Degeneracies of parametric lens model families near folds and cusps

TL;DR

This paper introduces a method to evaluate and select gravitational lens models based on model-independent ratios of lensing potential derivatives, enabling efficient exclusion of incompatible models and better understanding of lensing phenomena.

Contribution

The authors develop a novel approach to compare model-independent lensing ratios with model predictions, allowing for effective model selection and exclusion in gravitational lensing analysis.

Findings

Method accurately reproduces previous model fit results.

Can exclude entire lens model families based on derivative ratios.

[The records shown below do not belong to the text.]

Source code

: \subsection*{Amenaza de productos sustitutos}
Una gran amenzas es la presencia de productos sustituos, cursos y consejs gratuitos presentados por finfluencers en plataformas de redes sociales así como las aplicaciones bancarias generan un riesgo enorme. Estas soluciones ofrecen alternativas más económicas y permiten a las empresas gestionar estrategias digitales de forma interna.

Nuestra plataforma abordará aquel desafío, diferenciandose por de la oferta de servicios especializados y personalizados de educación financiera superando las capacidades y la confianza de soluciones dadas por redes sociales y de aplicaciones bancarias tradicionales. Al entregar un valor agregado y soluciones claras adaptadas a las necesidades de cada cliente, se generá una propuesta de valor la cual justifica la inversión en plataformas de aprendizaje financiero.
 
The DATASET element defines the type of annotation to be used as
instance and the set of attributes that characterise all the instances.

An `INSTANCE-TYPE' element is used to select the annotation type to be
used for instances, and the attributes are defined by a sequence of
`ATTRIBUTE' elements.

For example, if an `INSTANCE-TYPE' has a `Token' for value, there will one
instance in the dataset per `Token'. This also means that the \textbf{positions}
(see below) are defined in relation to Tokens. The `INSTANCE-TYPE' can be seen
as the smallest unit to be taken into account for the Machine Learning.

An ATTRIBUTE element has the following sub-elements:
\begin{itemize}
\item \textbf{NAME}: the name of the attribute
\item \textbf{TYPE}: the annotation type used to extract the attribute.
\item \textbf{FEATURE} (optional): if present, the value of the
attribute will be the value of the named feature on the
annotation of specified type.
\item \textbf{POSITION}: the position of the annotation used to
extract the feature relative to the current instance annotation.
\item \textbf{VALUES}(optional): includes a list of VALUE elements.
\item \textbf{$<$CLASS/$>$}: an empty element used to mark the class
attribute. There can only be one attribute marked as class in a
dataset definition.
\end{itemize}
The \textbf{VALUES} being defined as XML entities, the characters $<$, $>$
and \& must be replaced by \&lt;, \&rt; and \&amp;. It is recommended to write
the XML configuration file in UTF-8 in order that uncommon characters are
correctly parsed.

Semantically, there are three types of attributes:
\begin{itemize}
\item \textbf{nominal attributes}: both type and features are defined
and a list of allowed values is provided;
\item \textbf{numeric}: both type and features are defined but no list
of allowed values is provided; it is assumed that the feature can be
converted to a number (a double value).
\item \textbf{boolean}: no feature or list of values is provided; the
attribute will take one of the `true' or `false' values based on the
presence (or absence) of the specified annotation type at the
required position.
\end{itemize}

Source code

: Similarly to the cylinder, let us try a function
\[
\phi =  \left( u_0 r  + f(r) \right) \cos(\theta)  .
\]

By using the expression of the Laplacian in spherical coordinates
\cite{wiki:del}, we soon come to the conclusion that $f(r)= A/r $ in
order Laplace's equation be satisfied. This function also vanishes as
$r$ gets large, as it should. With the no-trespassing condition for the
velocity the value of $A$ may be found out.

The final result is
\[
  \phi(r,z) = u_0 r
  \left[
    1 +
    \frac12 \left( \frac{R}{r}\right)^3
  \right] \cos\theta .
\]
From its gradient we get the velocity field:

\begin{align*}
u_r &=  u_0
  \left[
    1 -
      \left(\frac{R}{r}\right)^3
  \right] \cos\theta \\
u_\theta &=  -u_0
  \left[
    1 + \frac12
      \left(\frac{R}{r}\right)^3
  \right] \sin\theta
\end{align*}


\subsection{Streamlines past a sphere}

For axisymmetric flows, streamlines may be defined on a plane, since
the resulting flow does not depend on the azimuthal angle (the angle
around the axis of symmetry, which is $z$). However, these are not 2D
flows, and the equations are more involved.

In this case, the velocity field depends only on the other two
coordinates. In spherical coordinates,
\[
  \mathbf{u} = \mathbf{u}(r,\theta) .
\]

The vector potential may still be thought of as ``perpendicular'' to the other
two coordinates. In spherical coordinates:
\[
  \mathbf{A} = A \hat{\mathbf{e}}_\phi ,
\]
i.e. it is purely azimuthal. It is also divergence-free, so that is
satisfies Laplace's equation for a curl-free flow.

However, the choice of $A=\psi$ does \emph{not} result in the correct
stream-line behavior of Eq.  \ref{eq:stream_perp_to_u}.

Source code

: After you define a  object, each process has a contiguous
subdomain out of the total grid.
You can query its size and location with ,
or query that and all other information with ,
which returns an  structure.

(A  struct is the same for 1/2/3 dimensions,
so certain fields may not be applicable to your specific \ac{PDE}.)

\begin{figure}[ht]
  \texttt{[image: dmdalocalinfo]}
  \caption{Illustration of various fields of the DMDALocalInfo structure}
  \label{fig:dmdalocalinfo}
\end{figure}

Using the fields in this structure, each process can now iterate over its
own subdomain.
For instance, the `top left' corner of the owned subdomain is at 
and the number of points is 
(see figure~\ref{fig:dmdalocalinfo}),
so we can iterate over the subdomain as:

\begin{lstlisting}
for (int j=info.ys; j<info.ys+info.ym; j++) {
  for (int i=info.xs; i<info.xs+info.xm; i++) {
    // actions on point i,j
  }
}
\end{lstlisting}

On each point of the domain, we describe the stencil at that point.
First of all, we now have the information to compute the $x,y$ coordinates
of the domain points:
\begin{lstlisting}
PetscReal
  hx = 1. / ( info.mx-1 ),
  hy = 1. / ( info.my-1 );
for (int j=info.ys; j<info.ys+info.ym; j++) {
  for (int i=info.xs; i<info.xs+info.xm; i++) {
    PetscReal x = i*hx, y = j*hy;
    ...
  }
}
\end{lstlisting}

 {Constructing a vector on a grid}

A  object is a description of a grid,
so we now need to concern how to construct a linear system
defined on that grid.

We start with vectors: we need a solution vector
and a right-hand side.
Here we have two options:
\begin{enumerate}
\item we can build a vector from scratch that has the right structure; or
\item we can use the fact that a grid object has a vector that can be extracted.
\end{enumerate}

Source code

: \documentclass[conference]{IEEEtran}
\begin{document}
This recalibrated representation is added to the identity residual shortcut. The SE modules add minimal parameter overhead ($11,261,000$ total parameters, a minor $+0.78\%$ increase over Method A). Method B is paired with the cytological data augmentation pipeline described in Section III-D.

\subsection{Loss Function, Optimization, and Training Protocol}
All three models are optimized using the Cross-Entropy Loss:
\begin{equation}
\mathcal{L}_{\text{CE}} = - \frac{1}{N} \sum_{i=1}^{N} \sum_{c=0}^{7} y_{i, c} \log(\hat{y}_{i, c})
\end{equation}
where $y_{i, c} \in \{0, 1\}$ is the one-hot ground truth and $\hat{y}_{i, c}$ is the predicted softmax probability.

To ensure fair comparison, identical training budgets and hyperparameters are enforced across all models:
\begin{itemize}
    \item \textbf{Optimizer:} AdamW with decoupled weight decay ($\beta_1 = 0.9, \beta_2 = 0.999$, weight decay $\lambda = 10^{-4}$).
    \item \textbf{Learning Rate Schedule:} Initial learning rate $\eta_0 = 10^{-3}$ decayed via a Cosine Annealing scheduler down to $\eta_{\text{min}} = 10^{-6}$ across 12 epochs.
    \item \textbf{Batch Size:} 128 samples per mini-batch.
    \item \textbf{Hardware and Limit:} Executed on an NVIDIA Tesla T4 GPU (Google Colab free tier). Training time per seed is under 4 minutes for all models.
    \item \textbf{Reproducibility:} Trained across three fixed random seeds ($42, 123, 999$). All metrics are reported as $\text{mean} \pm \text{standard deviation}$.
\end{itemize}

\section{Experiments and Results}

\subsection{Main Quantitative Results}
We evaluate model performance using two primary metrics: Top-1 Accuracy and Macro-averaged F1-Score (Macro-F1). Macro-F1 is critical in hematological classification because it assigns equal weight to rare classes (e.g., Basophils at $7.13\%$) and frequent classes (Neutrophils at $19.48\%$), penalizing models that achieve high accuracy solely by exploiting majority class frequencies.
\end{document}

Applicable to galaxy and galaxy cluster lensing cases.

Abstract

We develop an approach to select families of lens models that can describe doubly and triply gravitationally lensed images near folds and cusps using the model-independent ratios of lensing-potential derivatives derived in Wagner & Bartelmann (2015). Models are selected by comparing these model-independent ratios of potential derivatives to (numerically determined) ratios of potential derivatives along critical curves for entire lens model families in a given range of parameter values. This comparison returns parameter ranges which lens model families can reproduce observation within, as well as sections of the critical curve where image sets of the observed type can appear. If the model-independent potential-derivative ratios inferred from the observation fall outside the range of these ratios derived for the lens model family, the entire family can be excluded as a feasible model in the given volume in parameter space. We employ this approach for the family of singular isothermal spheres with external shear to examples of lensing by a galaxy and two galaxy clusters (JVAS B1422+231, SDSS J2222+2745, and MACS J1149.5+2223) and show that the results obtained by our general method are in good agreement with results of previous model fits.